[[ Data records, beginning ]]
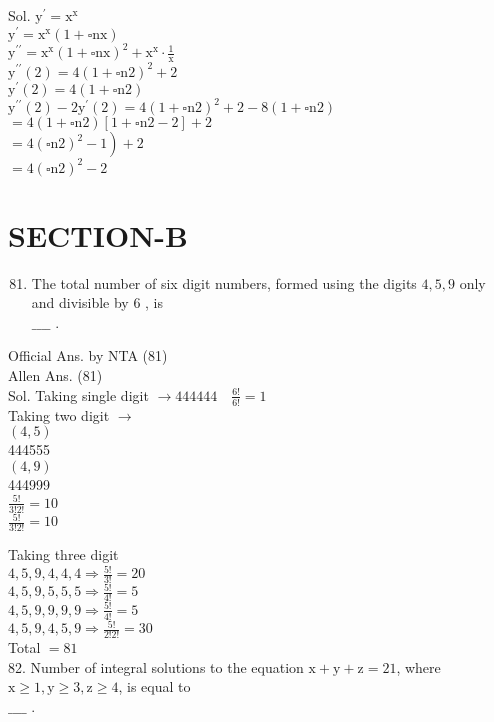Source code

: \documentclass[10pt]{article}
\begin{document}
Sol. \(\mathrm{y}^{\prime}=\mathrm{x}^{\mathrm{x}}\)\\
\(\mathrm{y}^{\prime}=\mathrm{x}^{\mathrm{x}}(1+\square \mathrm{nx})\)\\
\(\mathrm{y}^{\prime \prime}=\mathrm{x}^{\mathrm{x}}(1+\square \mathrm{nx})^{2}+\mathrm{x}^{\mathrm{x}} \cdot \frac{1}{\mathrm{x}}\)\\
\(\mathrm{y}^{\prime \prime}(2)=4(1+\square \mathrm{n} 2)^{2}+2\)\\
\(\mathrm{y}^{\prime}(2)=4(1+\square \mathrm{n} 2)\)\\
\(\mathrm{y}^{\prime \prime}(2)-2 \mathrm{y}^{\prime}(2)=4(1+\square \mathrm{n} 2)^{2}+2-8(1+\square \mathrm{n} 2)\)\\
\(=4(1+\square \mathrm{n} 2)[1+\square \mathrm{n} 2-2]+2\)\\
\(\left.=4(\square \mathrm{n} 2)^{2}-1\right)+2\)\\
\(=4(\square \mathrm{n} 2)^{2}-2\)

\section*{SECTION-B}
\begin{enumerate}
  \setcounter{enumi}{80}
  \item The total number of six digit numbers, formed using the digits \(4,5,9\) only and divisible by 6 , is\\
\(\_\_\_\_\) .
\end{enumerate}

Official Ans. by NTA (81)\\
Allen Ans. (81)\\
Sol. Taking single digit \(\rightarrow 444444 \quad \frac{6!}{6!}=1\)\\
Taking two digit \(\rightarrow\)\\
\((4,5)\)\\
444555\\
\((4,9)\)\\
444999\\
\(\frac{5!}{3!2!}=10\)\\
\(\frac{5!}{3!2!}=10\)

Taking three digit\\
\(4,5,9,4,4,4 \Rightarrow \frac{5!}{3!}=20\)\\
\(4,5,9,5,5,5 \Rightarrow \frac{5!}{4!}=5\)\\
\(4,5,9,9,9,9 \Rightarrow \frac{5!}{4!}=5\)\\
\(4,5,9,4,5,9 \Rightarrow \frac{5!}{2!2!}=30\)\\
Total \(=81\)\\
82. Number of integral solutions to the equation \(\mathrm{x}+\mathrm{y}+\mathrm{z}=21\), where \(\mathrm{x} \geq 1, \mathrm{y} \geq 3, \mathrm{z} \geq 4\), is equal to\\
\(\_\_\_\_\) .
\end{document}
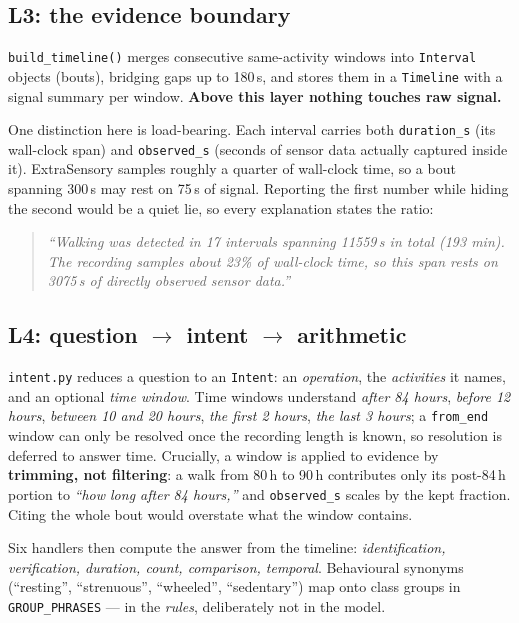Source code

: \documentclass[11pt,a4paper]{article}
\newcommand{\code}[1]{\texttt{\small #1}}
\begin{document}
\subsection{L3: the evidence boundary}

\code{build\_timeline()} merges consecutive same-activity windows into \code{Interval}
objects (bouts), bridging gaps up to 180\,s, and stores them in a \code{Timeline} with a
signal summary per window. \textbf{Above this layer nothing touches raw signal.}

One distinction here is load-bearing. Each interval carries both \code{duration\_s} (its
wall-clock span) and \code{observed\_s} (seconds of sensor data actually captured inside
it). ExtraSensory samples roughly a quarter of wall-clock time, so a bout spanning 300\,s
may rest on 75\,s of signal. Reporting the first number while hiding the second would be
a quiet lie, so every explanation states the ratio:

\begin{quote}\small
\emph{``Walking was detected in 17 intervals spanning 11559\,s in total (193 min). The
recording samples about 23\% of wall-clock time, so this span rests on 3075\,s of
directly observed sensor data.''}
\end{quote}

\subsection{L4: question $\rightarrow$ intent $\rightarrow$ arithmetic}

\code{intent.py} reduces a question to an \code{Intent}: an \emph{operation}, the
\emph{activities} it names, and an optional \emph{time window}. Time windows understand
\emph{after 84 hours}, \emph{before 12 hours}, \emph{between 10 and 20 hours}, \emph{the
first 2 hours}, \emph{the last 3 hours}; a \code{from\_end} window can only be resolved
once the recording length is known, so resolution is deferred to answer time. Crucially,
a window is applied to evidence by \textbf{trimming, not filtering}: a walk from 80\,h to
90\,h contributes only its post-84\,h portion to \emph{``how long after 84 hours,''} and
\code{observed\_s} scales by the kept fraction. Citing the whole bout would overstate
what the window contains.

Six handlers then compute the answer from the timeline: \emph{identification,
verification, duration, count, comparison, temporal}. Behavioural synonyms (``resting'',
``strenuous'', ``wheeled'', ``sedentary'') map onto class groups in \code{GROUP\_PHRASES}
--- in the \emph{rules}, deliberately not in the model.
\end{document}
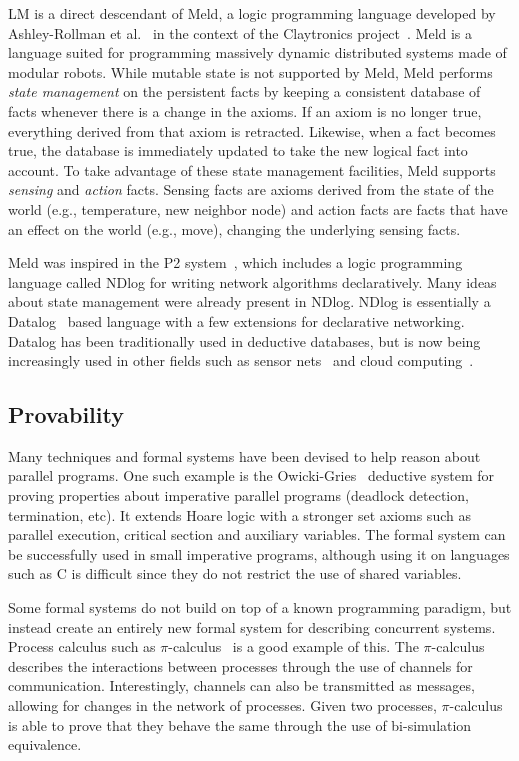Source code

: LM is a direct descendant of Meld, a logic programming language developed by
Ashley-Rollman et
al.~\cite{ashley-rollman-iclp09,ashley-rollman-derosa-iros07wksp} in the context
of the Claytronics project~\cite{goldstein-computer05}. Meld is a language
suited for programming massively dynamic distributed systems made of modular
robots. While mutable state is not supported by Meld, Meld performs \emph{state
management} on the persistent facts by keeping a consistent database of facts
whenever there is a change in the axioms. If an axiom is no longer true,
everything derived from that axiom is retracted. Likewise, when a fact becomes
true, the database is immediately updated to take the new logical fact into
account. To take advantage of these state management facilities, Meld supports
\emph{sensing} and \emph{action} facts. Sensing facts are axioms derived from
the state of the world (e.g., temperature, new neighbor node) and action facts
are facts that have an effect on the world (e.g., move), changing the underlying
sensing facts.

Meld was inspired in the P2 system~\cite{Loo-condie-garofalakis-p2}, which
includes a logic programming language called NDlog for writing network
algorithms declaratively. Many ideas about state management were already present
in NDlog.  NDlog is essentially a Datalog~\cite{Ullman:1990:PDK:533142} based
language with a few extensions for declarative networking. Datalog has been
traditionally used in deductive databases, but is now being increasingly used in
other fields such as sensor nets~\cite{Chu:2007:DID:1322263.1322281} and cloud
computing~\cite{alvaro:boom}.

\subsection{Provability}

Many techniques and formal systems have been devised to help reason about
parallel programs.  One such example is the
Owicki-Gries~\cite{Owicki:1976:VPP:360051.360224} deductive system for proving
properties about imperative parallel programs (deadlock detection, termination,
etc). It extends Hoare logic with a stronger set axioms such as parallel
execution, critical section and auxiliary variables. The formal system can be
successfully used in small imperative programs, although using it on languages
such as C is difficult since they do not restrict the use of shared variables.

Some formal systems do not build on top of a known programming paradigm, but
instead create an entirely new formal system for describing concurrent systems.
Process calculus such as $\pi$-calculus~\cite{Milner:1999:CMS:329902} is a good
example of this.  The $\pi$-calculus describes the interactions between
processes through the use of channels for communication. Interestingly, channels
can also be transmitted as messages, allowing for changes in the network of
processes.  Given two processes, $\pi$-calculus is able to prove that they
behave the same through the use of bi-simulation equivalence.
[[ Data records, end ]]
Problem to solve
Scan the preceding listing for the string "Taking" and copy every line where it occurs.

Answer to this task
Sol. Taking single digit \(\rightarrow 444444 \quad \frac{6!}{6!}=1\)\\
Taking two digit \(\rightarrow\)\\
Taking three digit\\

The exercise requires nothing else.